ACTION ITEM.
Each line below from the one containing "# target specific task.yml" through the one containing "changed_when: true" should be output exactly as it stands, and no other line should appear.

[DATA UNDER STUDY Boundary: Start]

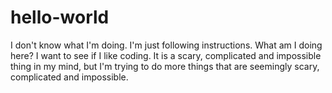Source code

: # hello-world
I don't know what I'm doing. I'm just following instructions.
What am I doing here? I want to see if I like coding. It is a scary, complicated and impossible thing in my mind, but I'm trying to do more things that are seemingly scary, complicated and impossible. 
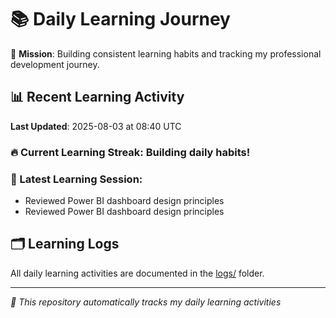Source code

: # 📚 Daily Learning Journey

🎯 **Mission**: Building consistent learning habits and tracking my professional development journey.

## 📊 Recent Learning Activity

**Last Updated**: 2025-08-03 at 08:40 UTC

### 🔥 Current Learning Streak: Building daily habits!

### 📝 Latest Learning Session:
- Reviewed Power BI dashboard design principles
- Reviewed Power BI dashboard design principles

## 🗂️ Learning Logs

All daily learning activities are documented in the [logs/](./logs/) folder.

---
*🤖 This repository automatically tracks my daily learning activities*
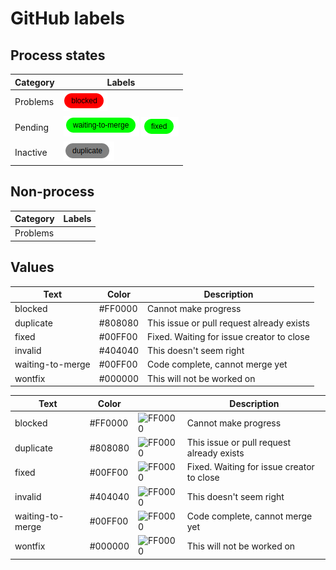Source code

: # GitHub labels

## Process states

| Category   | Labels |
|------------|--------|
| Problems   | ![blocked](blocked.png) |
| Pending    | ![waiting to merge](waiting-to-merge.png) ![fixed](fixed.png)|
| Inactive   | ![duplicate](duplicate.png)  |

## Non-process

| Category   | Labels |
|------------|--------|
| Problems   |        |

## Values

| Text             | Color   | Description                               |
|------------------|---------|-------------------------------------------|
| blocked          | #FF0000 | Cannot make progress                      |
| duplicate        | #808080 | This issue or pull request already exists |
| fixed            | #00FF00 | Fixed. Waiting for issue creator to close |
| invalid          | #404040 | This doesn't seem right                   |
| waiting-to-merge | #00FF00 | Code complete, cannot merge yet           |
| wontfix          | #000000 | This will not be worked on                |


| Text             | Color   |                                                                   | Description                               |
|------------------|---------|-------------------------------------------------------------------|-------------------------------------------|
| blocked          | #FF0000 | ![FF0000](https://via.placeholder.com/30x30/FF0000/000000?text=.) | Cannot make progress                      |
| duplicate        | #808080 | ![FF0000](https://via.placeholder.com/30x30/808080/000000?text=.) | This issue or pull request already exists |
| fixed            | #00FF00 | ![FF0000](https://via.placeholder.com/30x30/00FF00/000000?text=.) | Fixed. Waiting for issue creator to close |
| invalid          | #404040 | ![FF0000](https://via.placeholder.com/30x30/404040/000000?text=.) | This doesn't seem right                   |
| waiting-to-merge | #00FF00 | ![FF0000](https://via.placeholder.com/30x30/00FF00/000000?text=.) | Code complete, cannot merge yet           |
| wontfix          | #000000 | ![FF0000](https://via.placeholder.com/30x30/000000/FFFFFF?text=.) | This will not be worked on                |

[DATA UNDER STUDY Boundary: End]
[DATA UNDER STUDY Boundary: Start]

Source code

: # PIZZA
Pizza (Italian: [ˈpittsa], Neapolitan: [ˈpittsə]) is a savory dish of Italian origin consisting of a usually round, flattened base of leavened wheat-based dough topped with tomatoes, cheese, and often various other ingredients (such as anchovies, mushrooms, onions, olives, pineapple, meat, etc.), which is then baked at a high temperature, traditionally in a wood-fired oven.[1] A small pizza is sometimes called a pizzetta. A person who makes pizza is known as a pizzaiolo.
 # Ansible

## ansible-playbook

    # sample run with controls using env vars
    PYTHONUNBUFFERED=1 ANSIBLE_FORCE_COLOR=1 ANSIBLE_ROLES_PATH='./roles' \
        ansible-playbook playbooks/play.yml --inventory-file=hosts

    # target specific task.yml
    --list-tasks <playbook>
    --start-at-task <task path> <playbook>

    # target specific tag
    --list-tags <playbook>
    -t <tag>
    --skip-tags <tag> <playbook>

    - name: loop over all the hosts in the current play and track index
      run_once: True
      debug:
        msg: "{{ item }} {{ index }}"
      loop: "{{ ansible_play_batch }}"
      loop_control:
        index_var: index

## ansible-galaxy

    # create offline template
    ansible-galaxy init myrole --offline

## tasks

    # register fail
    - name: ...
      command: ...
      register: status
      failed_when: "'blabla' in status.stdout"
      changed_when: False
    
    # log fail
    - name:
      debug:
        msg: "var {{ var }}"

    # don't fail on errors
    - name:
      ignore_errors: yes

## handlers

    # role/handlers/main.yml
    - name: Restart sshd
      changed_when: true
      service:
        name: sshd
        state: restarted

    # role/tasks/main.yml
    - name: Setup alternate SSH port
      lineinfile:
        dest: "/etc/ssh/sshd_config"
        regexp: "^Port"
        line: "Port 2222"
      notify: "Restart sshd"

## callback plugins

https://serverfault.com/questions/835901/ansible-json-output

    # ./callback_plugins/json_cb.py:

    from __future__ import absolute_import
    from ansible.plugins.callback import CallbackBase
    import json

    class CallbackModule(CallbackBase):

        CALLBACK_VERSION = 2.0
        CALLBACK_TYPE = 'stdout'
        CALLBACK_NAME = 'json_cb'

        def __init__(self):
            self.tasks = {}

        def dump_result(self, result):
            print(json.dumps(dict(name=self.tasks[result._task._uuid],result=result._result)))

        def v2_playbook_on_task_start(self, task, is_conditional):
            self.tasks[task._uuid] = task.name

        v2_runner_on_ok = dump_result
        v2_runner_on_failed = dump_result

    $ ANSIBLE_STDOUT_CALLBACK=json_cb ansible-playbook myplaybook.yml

[DATA UNDER STUDY Boundary: End]

SOLVED PROBLEM.
    # target specific task.yml
    --list-tasks <playbook>
    --start-at-task <task path> <playbook>

    # target specific tag
    --list-tags <playbook>
    -t <tag>
    --skip-tags <tag> <playbook>

    - name: loop over all the hosts in the current play and track index
      run_once: True
      debug:
        msg: "{{ item }} {{ index }}"
      loop: "{{ ansible_play_batch }}"
      loop_control:
        index_var: index

## ansible-galaxy

    # create offline template
    ansible-galaxy init myrole --offline

## tasks

    # register fail
    - name: ...
      command: ...
      register: status
      failed_when: "'blabla' in status.stdout"
      changed_when: False
    
    # log fail
    - name:
      debug:
        msg: "var {{ var }}"

    # don't fail on errors
    - name:
      ignore_errors: yes

## handlers

    # role/handlers/main.yml
    - name: Restart sshd
      changed_when: true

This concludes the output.